Maria Deraismes
femme politique 1828 -1894
Maria Deraismes est née le 15 août 1828, dans une famille de bourgeois libéraux. Son père, commissionnaire en marchandises avait fait de sérieuses études ; il en avait conservé l'amour des belles lettres, et de l'œuvre de Voltaire en particulier.
Maria Deraismes, élevée dans une famille qui avait une horreur des Bourbons et des Jésuites, fut instruite par sa sœur aînée, de sept ans plus âgée qu'elle, et qui, après lui avoir appris à lire, continua son éducation jusqu à 18 ans.
La jeune Maria Deraismes se mit alors à étudier toute seule la Bible, les Pères de l'Eglise, les livres traduits des religions indoues et orientales. Ces études firent disparaître les quelques principes du christianisme qu'avait pu inculquer à l'enfant une mère peu croyante, mais il lui resta une vague croyance en Dieu, ou plutôt un ardent désir de la justice que, disait-elle la veille de sa mort, elle avait cherché dans ce monde et qu'elle n'avait pas trouvé.
Les études les plus abstraites ne rebutèrent pas Maria Deraismes : elle étudia avec ardeur Leibnitz, les philosophes anglais et allemands du dix-huitième siècle.

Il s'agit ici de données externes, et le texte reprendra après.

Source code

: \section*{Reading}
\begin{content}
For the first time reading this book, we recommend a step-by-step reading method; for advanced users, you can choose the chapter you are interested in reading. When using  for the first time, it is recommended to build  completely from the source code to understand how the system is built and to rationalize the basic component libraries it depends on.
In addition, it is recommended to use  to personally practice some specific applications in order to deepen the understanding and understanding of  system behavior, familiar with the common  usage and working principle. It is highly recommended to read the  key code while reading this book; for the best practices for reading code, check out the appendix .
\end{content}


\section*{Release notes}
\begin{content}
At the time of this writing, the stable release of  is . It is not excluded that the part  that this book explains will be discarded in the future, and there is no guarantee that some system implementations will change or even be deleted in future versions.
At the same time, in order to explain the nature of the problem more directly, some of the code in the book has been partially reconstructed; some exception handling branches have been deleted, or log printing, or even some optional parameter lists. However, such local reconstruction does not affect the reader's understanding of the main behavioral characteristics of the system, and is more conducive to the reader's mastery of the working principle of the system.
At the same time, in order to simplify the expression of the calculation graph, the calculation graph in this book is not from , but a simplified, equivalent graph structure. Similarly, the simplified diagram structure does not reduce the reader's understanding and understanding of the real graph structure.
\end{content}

Elle apprit le grec et le latin pour lire les anciens philosophes dans les textes mêmes.
Ces études arides n'avaient pas étouffé chez Maria Deraismes les sentiments esthétiques : elle voulut apprendre la peinture et travailla avec l'acharnement qu'elle apportait à tout ce qui intéressait et captivait son esprit. Elle trouvait encore le temps de consacrer quelques heures chaque jour à l'étude du piano.
Comment Maria eût-elle l'idée d'écrire ? Pour agrémenter des soirées organisées par sa mère, Maria Deraismes composa de petites pièces de théâtre et l'une de ces pièces : « A bon chat, bon rat fut jouée à Bade, pendant la saison des eaux ».
Le hasard lui donna l'occasion de mettre en valeur ses dons naturels d'oratrice. Déjà, vers douze ans, racontait sa soeur, elle s'amusait à monter dans un kiosque à la campagne et à y improviser des discours que devait entendre sa préceptrice.
Les rédacteurs de l'Opinion Nationale, organisèrent les Conférences du Grand Orient , rapidement, elles furent célèbres et en 1866 ils demandèrent à Maria Deraismes de prendre la parole.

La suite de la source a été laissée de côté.